Profiling shows that this copies are very costly, especially when dealing with large polylines. The principle of this PR is to introduce an alternative traits called Arr_lightweight_polyline_traits_2 that relies on pairs of iterators to perform shallow copies of chunks of points (with the addition of hanging extreme points that might not belong to the original range of points: points created by intersecting 2 polylines for example).

In practise, this implementation makes boolean operations run up to 2.8x faster on large data sets, and never seems to be counter-productive.

Of course, compared to Arr_polyline_traits_2, this traits has two limitations:

  • the traits need to be templated by the range, which means the type of the traits will be different depending on whether your input is a CGAL::Polygon_2, a std::list<Point_2>, etc.
  • the range needs to exist in memory outside of the traits: you cannot generate curves "on-the-fly", you always need a valid reference to the support (like a CGAL::Polygon_2)

For these reasons, I don't think it should replace the existing Arr_polyline_traits_2 but just be an alternative traits.

I'm not quite sure about the name: I used Arr_lightweight_polyline_traits_2 as my main objective was indeed to make a traits that manipulates "lightweight" objects (pairs of iterators instead of deep copies), but you may have a better idea.

There might also be room for improvement in terms of implementation: I tried to avoid duplicating code as much as possible by making Arr_lightweight_polyline_traits_2 inherit from Arr_polycurve_basic_traits_2, but it may be possible to make it better than what I did. I had to slightly modify Arr_polycurve_basic_traits_2 to make the polyline type template (the core of my implementation of lightweight polylines is in Arr_geometry_traits/Lightweight_polyline.h).

Use in free functions

Considering it always performs better than Arr_polyline_traits_2 in my experiments, I also modified the behavior introduced by #5094 to use Arr_lightweight_polyline_traits_2 by default. The limitations are not a problem here, as we always have the same range type (CGAL::Polygon_2 – even for PWH for which we have one CGAL::Polygon_2 per outer boundary + holes) and the polygons do exist in memory outside of the boolean operations.

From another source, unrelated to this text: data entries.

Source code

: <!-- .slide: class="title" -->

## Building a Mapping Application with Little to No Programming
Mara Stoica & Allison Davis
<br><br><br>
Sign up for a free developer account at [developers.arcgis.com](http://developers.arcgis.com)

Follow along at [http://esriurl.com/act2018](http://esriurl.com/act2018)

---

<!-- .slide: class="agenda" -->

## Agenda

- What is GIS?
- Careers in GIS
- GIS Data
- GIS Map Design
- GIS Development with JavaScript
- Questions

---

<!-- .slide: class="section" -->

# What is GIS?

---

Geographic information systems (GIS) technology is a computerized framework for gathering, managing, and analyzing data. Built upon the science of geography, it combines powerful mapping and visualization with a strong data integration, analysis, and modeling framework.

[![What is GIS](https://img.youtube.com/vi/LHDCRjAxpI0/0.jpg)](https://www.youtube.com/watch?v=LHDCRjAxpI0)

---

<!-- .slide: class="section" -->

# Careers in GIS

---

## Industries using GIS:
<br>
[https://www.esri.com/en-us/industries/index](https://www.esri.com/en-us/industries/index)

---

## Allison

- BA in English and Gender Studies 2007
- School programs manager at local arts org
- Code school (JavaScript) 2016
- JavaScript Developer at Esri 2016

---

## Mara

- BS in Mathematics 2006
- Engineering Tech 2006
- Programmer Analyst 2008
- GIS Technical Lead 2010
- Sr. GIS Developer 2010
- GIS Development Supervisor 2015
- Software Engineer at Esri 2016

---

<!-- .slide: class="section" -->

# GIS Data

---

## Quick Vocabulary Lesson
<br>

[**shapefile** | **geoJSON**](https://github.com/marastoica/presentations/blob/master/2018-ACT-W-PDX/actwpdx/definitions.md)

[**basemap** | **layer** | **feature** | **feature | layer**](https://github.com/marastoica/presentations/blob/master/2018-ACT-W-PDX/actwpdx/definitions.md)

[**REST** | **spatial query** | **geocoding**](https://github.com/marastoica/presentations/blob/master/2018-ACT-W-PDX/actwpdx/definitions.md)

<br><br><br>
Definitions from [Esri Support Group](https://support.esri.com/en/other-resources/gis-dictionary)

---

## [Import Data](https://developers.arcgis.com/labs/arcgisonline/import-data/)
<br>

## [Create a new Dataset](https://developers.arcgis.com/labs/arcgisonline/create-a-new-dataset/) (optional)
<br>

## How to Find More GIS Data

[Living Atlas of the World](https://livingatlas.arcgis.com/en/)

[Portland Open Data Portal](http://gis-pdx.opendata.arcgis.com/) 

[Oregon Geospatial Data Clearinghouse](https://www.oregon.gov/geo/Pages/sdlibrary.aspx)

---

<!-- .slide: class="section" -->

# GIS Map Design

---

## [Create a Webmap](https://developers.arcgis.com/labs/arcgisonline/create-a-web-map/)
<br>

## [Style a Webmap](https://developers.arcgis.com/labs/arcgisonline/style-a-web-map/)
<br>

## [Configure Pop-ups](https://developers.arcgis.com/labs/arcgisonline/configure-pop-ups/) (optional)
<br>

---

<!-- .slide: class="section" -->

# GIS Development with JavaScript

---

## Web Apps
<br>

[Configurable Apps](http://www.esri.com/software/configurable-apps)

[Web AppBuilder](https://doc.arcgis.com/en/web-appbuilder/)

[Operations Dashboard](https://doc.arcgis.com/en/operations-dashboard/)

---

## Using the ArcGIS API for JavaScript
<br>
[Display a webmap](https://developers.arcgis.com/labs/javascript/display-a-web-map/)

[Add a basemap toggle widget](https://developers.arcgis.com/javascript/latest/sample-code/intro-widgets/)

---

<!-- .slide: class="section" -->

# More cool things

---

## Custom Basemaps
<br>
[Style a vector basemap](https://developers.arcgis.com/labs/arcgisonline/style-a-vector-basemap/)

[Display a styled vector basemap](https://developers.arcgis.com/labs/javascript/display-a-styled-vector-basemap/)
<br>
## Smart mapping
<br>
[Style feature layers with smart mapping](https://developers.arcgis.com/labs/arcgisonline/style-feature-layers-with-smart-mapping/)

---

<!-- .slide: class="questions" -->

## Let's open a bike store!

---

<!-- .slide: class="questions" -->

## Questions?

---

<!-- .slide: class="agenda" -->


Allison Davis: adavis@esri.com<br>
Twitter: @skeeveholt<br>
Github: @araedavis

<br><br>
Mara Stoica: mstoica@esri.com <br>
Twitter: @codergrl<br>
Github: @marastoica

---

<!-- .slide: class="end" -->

I did not update the test_general_polygon_constructions test that thus fails (as it uses the original traits). It will require quite a lot of changes as the API is quite different (and because of the fixed type of the traits which means there will be a different type for different cases).

Insertion of PWH in GPS

One unrelated change but which I still added with this branch is a change in the function General_polygon_set_2::insert(const Polygon_with_holes&): I noticed that this function was significantly slower than the function to insert a simple CGAL::Polygon_2. It seems that this comes from the fact insert(PWH) uses a sweep while insert(Polygon_2) just does one "locate" and directly updated the arrangement.

By slightly modifying insert(Polygon_2), we can use it to insert a hole (instead of marking the new face creates as in, we mark it as out if we insert a hole), and then just do insert(Polygon_2) with each hole of the PWH.

This makes the insertion of the PWH about 10x faster. This also gives me the intuition that the Surface Sweep in itself has a very big overhead…

For a reason I'm not sure I understand, the polygon validation algorithm fails with this new insert(PWH) version, so I added a boolean parameter to still make is possible to use the sweep.

Status

The feature is developed and functional.

All tests of the BSO2 testsuite compile and run without error (except for the test_general_polygon_constructions test I was mentioning earlier).

So far it's not documented.

Please let me know what's your opinion on this, if you see anything to change (naming, organisation, API, etc.) and how we can integrate it.

@efifogel
Copy link
Copy Markdown
Member

efifogel commented Apr 12, 2021 via email

@sgiraudot
Copy link
Copy Markdown
Contributor Author

First, I assume that using Handles, which in turn use reference counting
for points and curves, is still inefficient, because we copy many handles;
do you agree?

Indeed. Copying a range of n objects, however lightweight they are, is O(n), while copying a pair of iterators is O(1).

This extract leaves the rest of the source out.